DATA SUPPLIED:
..............................

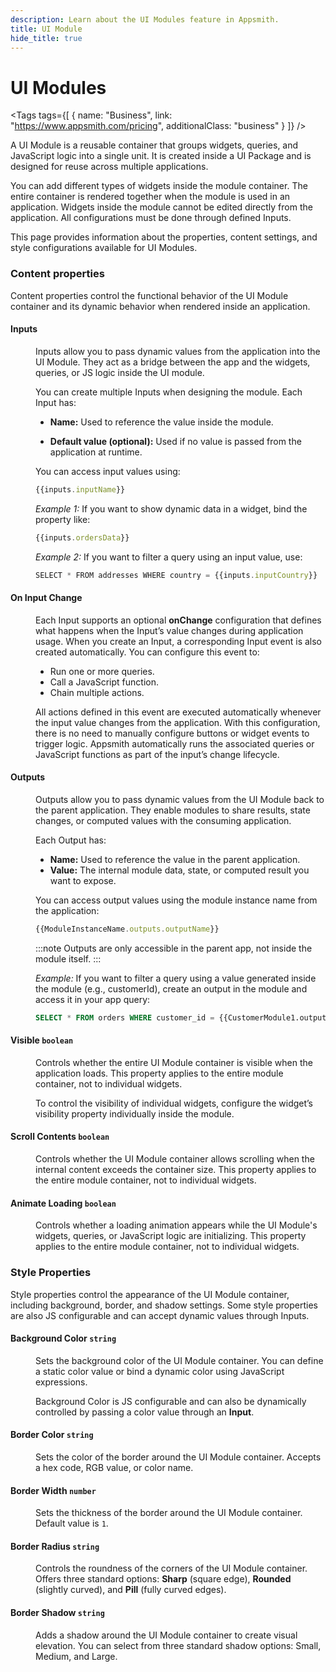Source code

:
 ```yaml
---
description: Learn about the UI Modules feature in Appsmith.
title: UI Module
hide_title: true
---
```

<!-- vale off -->

<div className="tag-wrapper">
 <h1>UI Modules</h1>

<Tags
tags={[
{ name: "Business", link: "https://www.appsmith.com/pricing", additionalClass: "business" }
]}
/>

</div>

<!-- vale on -->


A UI Module is a reusable container that groups widgets, queries, and JavaScript logic into a single unit. It is created inside a UI Package and is designed for reuse across multiple applications.

You can add different types of widgets inside the module container. The entire container is rendered together when the module is used in an application. Widgets inside the module cannot be edited directly from the application. All configurations must be done through defined Inputs.

This page provides information about the properties, content settings, and style configurations available for UI Modules.

### Content properties

Content properties control the functional behavior of the UI Module container and its dynamic behavior when rendered inside an application.

#### Inputs

<dd>

 <ZoomImage src="/img/uimod.png" alt="" caption="" />



Inputs allow you to pass dynamic values from the application into the UI Module.
They act as a bridge between the app and the widgets, queries, or JS logic inside the UI module.

You can create multiple Inputs when designing the module. Each Input has:

- **Name:** Used to reference the value inside the module.

- **Default value (optional):** Used if no value is passed from the application at runtime.

You can access input values using:

```javascript
{{inputs.inputName}}
```

*Example 1:* If you want to show dynamic data in a widget, bind the property like:

```js
{{inputs.ordersData}}
```

*Example 2:* If you want to filter a query using an input value, use:

```js
SELECT * FROM addresses WHERE country = {{inputs.inputCountry}}
```



</dd>

#### On Input Change

<dd>


Each Input supports an optional **onChange** configuration that defines what happens when the Input’s value changes during application usage. When you create an Input, a corresponding Input event is also created automatically. You can configure this event to:

- Run one or more queries.
- Call a JavaScript function.
- Chain multiple actions.

All actions defined in this event are executed automatically whenever the input value changes from the application. With this configuration, there is no need to manually configure buttons or widget events to trigger logic. Appsmith automatically runs the associated queries or JavaScript functions as part of the input’s change lifecycle.



</dd>

#### Outputs

<dd>

Outputs allow you to pass dynamic values from the UI Module back to the parent application. They enable modules to share results, state changes, or computed values with the consuming application.

Each Output has:

- **Name:** Used to reference the value in the parent application.
- **Value:** The internal module data, state, or computed result you want to expose.

You can access output values using the module instance name from the application:

```javascript
{{ModuleInstanceName.outputs.outputName}}
```

:::note
Outputs are only accessible in the parent app, not inside the module itself.
:::

*Example:* If you want to filter a query using a value generated inside the module (e.g., customerId),
create an output in the module and access it in your app query:

```sql
SELECT * FROM orders WHERE customer_id = {{CustomerModule1.outputs.customerId}}
```



</dd>

#### Visible `boolean`

<dd> 

Controls whether the entire UI Module container is visible when the application loads. This property applies to the entire module container, not to individual widgets.

To control the visibility of individual widgets, configure the widget’s visibility property individually inside the module.


</dd>

#### Scroll Contents `boolean`

<dd>

Controls whether the UI Module container allows scrolling when the internal content exceeds the container size. This property applies to the entire module container, not to individual widgets.

</dd>

#### Animate Loading `boolean`

<dd> 

Controls whether a loading animation appears while the UI Module's widgets, queries, or JavaScript logic are initializing. This property applies to the entire module container, not to individual widgets.


</dd>


### Style Properties

Style properties control the appearance of the UI Module container, including background, border, and shadow settings.
Some style properties are also JS configurable and can accept dynamic values through Inputs.

#### Background Color `string`

<dd> 

Sets the background color of the UI Module container. You can define a static color value or bind a dynamic color using JavaScript expressions.

Background Color is JS configurable and can also be dynamically controlled by passing a color value through an **Input**.


</dd>


#### Border Color `string`

<dd> 

Sets the color of the border around the UI Module container. Accepts a hex code, RGB value, or color name.


</dd>


#### Border Width `number`

<dd> 

Sets the thickness of the border around the UI Module container.
Default value is `1`.


</dd>


#### Border Radius `string`

<dd> 

Controls the roundness of the corners of the UI Module container. Offers three standard options: **Sharp** (square edge), **Rounded** (slightly curved), and **Pill** (fully curved edges).

</dd>


#### Border Shadow `string`

<dd>

Adds a shadow around the UI Module container to create visual elevation. You can select from three standard shadow options: Small, Medium, and Large.


</dd>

..............................

AIM OF THE EXERCISE: Tally the lines above that contain "settings"; give only the number.

REPLY TO THE EXERCISE: 2